As we say at Fierce, no plan survives its collision with reality. And to make it even more complex, reality is constantly changing. What may be YOUR reality may not be MY reality at all – they could actually be directly competing. We might not even remotely understand each other’s key responsibilities in the business.
Last year, Deloitte published one of its most popular articles in the Global Human Capital Trends, which was the chapter on “the overwhelmed employee”. Deloitte, and many human capital firms, saw this as a sign that the complexity and feeling of overload was hitting organizations even faster and harder than expected.
And hence, there is a massive need for leaders to be able to describe what they think, what they believe, and what they observe in a way that moves the business forward – in a richer and deeper way. Successful leaders are able to describe their reality without laying blame or pointing fingers.
Reflect on the last situation in your workplace that did not go as planned. How do you describe it?
Do your problems have “names” and walk around your workplace? Yes, people may be the issue. And while this is a real issue – hence our confrontation conversation – this isn’t what I’m talking about.
As a leader, accurately describing reality is a true skill. As Susan Scott, Fierce Founder, said, “The person who can most accurately describe reality without laying blame will emerge the leader.” It doesn’t matter what title you have – your peers will recognize you as one.
Here are three tips to describe reality in a way that moves the business forward:
1. Look through the camera lens. When you talk about a situation or solution that is not going as planned, it is important to describe the actions as if viewing through a video camera. Do not lay judgment in your words. For example, “When you spoke to that team member, you raised your voice and leaned forward, I thought you looked antagonistic.” Stay away from words like “disappointed” or “saddened”; they can sound very parental when describing the situation.
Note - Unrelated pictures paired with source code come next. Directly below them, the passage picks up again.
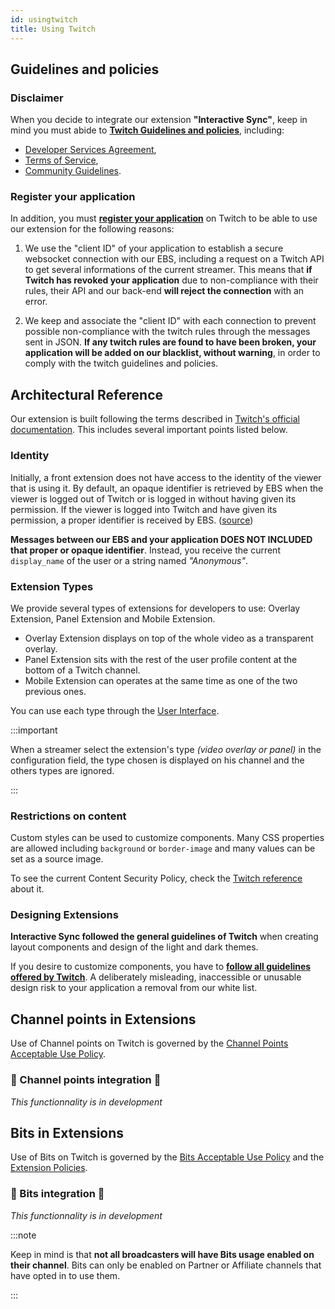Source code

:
 ```yaml
---
id: usingtwitch
title: Using Twitch
---
```


## Guidelines and policies

### Disclaimer

When you decide to integrate our extension **"Interactive Sync"**, keep in mind you must abide to **[Twitch Guidelines and policies](https://dev.twitch.tv/docs/extensions/guidelines-and-policies)**, including:

-   [Developer Services Agreement](https://www.twitch.tv/p/fr-fr/legal/developer-agreement/),
-   [Terms of Service](https://www.twitch.tv/p/fr-fr/legal/terms-of-service/),
-   [Community Guidelines](https://www.twitch.tv/p/fr-fr/legal/community-guidelines/).

### Register your application

In addition, you must **[register your application](https://dev.twitch.tv/console/apps)** on Twitch to be able to use our extension for the following reasons:

1. We use the "client ID" of your application to establish a secure websocket connection with our EBS, including a request on a Twitch API to get several informations of the current streamer. This means that **if Twitch has revoked your application** due to non-compliance with their rules, their API and our back-end **will reject the connection** with an error.

2. We keep and associate the "client ID" with each connection to prevent possible non-compliance with the twitch rules through the messages sent in JSON. **If any twitch rules are found to have been broken, your application will be added on our blacklist, without warning**, in order to comply with the twitch guidelines and policies.

## Architectural Reference

Our extension is built following the terms described in [Twitch's official documentation](https://dev.twitch.tv/docs/extensions#architectural-reference). This includes several important points listed below.

### Identity

Initially, a front extension does not have access to the identity of the viewer that is using it. By default, an opaque identifier is retrieved by EBS when the viewer is logged out of Twitch or is logged in without having given its permission. If the viewer is logged into Twitch and have given its permission, a proper identifier is received by EBS. ([source](https://dev.twitch.tv/docs/extensions#identity))

**Messages between our EBS and your application DOES NOT INCLUDED that proper or opaque identifier**. Instead, you receive the current `display_name` of the user or a string named _"Anonymous"_.

### Extension Types

We provide several types of extensions for developers to use: Overlay Extension, Panel Extension and Mobile Extension.

-   Overlay Extension displays on top of the whole video as a transparent overlay.
-   Panel Extension sits with the rest of the user profile content at the bottom of a Twitch channel.
-   Mobile Extension can operates at the same time as one of the two previous ones.

You can use each type through the [User Interface](/docs/getting-started/create-ui#view-components).

:::important

When a streamer select the extension's type _(video overlay or panel)_ in the configuration field, the type chosen is displayed on his channel and the others types are ignored.

:::

### Restrictions on content

Custom styles can be used to customize components. Many CSS properties are allowed including `background` or `border-image` and many values can be set as a source image.

To see the current Content Security Policy, check the [Twitch reference](https://dev.twitch.tv/docs/extensions#restrictions-on-content) about it.

### Designing Extensions

**Interactive Sync followed the general guidelines of Twitch** when creating layout components and design of the light and dark themes.

If you desire to customize components, you have to **[follow all guidelines offered by Twitch](https://dev.twitch.tv/docs/extensions/designing)**. A deliberately misleading, inaccessible or unusable design risk to your application a removal from our white list.


## Channel points in Extensions

Use of Channel points on Twitch is governed by the [Channel Points Acceptable Use Policy](https://www.twitch.tv/p/fr-fr/legal/channel-points-acceptable-use-policy/).

### 🚧 Channel points integration 🚧

*This functionnality is in development*

## Bits in Extensions

Use of Bits on Twitch is governed by the [Bits Acceptable Use Policy](https://www.twitch.tv/p/fr-fr/legal/bits-acceptable-use/) and the [Extension Policies](https://dev.twitch.tv/docs/extensions/guidelines-and-policies/#6-bits-in-extensions).

### 🚧 Bits integration 🚧

*This functionnality is in development*

:::note

Keep in mind is that **not all broadcasters will have Bits usage enabled on their channel**. Bits can only be enabled on Partner or Affiliate channels that have opted in to use them.

:::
2. Tap into your emotional intelligence. Remember that talking about your emotions is disarming. Instead of pointing fingers, go inward and share some reflection points for yourself. Share how you are thinking through your observations and invite different perspectives. The fastest way to lose someone’s trust and loyalty is to snap or act out your emotions in a situation. Stay curious and seek understanding.
3. Come with solutions. After you have thought through your own interpretation of events or meaning, brainstorm solutions and ideas for everyone to weigh in on. Effective leaders do not want to invite the person who is constantly pointing fingers at the problems – that is an easy thing to do. It is much harder to lay out the issue in new and innovative ways while simultaneously providing ideas and considerations. If you pay attention, you’ll notice that very few people do this.
What other “go-to” tips do you have for sharing your perspective and others’?